It’s commonly assumed that one of the great advantages of big data is its impact on statistical analysis: The thinking is that any statistical test is improved as the sample size grows. Flipping a coin twice and getting heads twice doesn’t mean much. But if you flip a coin 100 times and it comes up heads every time — that means a lot.
But all big data is not necessarily better data. That was the message to data enthusiasts from eminent statistician Xiao-Li Meng, the Whipple V. N. Jones Professor of Statistics at Harvard University, at a recent seminar on the Cambridge, Mass. campus.

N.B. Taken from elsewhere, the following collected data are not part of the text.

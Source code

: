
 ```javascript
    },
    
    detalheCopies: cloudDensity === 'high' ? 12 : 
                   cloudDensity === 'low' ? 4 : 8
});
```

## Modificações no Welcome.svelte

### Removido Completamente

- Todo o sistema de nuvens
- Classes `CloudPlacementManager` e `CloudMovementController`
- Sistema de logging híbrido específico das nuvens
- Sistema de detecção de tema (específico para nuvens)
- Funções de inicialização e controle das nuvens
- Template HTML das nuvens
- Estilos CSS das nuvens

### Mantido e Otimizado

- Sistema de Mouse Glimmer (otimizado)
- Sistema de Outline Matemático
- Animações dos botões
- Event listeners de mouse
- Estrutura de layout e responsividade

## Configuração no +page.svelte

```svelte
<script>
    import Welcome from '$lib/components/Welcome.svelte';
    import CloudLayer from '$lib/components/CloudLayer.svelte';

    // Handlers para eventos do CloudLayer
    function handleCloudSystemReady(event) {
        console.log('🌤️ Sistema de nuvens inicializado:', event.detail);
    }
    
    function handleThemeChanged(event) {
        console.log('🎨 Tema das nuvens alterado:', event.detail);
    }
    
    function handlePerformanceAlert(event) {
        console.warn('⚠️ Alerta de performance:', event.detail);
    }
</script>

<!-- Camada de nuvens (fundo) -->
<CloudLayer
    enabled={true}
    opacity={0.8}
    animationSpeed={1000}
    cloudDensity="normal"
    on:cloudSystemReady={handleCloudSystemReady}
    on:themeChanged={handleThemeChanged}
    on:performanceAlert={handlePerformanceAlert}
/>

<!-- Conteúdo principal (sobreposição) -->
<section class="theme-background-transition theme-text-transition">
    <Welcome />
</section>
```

“When you take into account the quality of the data, sometimes your seemingly very large data set becomes tiny,” Meng said. Call it the big data paradox.
Case in point — and the topic of a recent paper by Meng on this big data paradox — is the 2016 U.S presidential election. “Any way you look at it, the election of Hillary Clinton looked like a foregone conclusion,” Meng said, noting the “greater than 90%” survey stat bandied about in the days before the election. “And we all know what happened.”
The utter failure to predict the outcome was painful for statisticians — and an opportunity to figure out what happened. Armed with election data provided by a Harvard colleague, Meng said he could now explain at least one of the perhaps many answers for the prediction failure.
Homogeneity in large data sets
Here is Meng’s non-math explanation of the big data paradox for people like me in the audience:
Let’s say, for example, you want to conduct a survey in China using “n” people and the same survey in the United States using “n” people. The population of China is about four times that of the United States. You want to survey with statistical accuracy. So what should n/n be? Should the ratio be four times or two times or the same?
“The correct answer (as with most things in life) is it depends,” Meng said.
That’s because, according to Meng, it doesn’t matter how large the population size; it is the sample size that matters and — here’s the clincher — the data quality of the sample size. Meng suggested we think about sample size as a soup: If you are trying to determine how salty or how delicious a soup is, no matter how large the container, as long as the contents are mixed well, you only need a few spoonfuls.
“So the whole idea in statistical inference that only the sample size matters is based on the assumption that the sample size has been mixed well,” Meng said.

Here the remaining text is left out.